Description of the task> Give back the line that contains "Viral TikTok Script**" and every following line, exactly as they appear, through the end of the data.

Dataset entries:

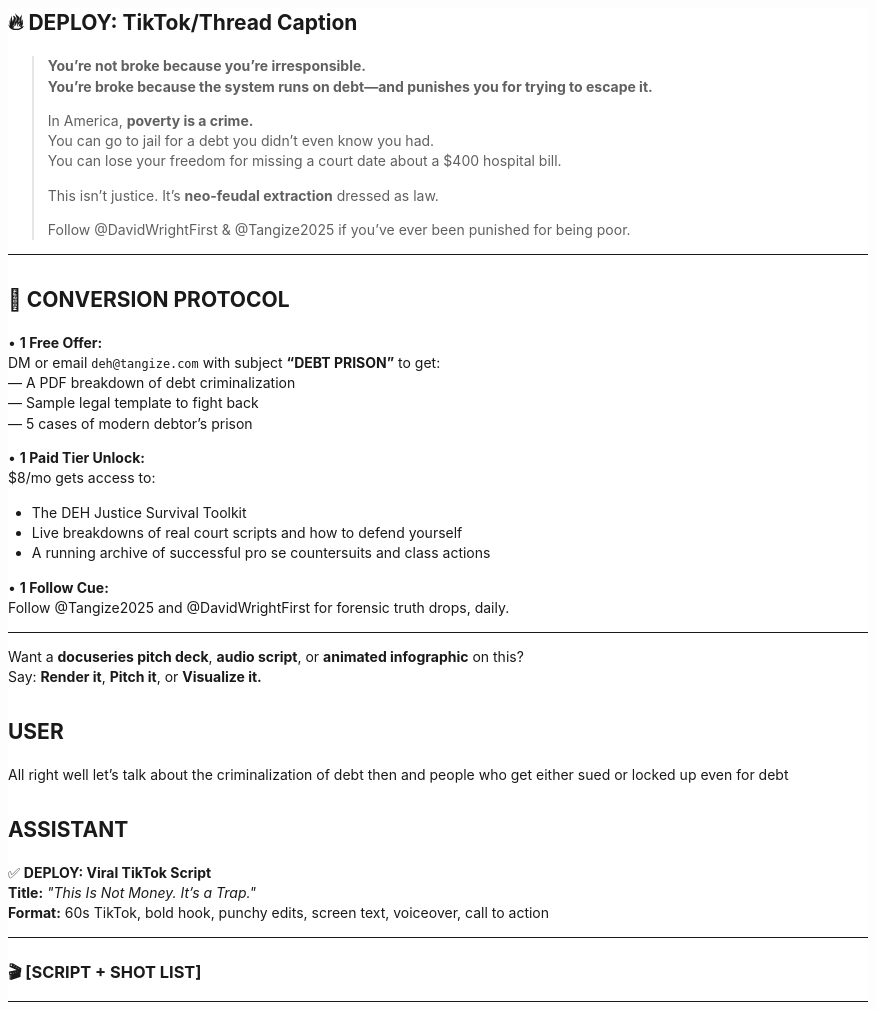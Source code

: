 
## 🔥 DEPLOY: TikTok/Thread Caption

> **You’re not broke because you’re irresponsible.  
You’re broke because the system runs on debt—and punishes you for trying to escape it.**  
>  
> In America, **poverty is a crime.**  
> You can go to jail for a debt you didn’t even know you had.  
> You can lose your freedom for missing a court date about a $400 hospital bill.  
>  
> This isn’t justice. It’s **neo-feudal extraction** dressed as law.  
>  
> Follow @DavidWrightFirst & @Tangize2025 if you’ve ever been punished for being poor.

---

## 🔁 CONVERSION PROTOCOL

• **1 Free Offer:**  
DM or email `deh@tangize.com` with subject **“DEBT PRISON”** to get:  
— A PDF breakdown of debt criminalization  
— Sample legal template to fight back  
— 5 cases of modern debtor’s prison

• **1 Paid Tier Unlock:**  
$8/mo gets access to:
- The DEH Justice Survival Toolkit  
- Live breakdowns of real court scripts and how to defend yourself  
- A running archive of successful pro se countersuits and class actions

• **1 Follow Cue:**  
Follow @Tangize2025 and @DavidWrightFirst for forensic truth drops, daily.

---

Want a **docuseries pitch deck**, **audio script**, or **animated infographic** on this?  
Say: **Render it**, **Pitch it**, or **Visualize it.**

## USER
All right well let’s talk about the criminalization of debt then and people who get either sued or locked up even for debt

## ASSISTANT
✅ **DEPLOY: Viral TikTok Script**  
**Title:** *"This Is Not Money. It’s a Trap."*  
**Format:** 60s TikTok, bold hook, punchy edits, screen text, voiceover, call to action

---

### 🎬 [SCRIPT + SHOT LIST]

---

Answer for this exercise>
✅ **DEPLOY: Viral TikTok Script**  
**Title:** *"This Is Not Money. It’s a Trap."*  
**Format:** 60s TikTok, bold hook, punchy edits, screen text, voiceover, call to action

---

### 🎬 [SCRIPT + SHOT LIST]

---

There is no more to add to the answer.